Your answer should be one number: the count of lines in the data below that include "version".

Data for the task Block Start

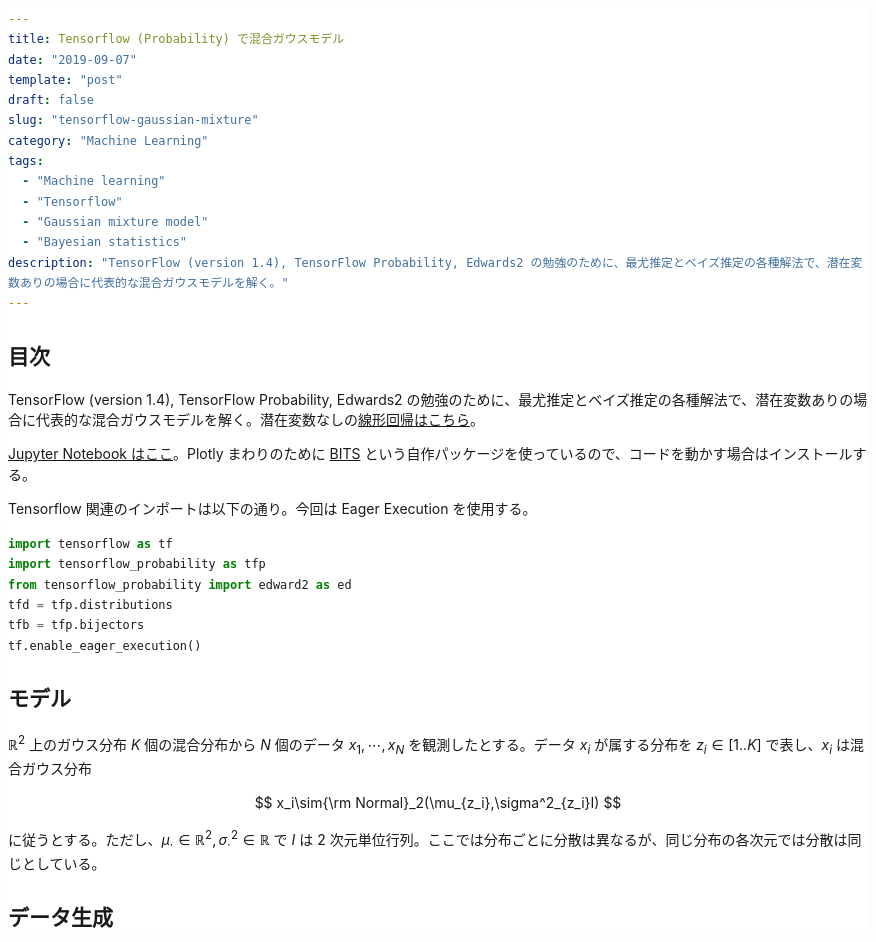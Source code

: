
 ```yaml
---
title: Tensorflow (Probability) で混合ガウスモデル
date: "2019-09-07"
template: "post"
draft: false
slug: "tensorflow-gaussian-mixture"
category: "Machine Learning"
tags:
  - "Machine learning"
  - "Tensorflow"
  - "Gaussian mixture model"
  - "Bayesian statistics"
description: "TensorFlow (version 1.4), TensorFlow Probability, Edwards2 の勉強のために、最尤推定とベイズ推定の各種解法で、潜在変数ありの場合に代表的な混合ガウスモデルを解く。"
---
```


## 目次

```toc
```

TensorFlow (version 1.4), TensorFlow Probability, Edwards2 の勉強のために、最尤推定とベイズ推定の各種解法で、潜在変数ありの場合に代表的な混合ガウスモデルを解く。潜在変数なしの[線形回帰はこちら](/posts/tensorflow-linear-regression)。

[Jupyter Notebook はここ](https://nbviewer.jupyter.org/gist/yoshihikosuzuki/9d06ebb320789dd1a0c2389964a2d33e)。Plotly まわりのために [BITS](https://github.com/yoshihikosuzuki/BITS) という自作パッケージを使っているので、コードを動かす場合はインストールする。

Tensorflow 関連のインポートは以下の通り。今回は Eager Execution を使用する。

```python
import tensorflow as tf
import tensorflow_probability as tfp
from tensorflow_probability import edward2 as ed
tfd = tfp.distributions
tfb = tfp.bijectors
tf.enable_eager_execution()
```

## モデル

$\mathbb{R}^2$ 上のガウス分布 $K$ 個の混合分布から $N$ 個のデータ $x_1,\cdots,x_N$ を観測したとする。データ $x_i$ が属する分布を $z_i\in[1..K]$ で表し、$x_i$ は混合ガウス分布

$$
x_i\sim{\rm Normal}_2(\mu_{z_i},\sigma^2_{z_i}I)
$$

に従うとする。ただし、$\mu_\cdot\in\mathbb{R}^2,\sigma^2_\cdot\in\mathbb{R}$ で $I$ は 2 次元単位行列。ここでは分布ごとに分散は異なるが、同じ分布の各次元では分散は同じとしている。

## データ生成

Data for the task Block End

Exercise answer - 2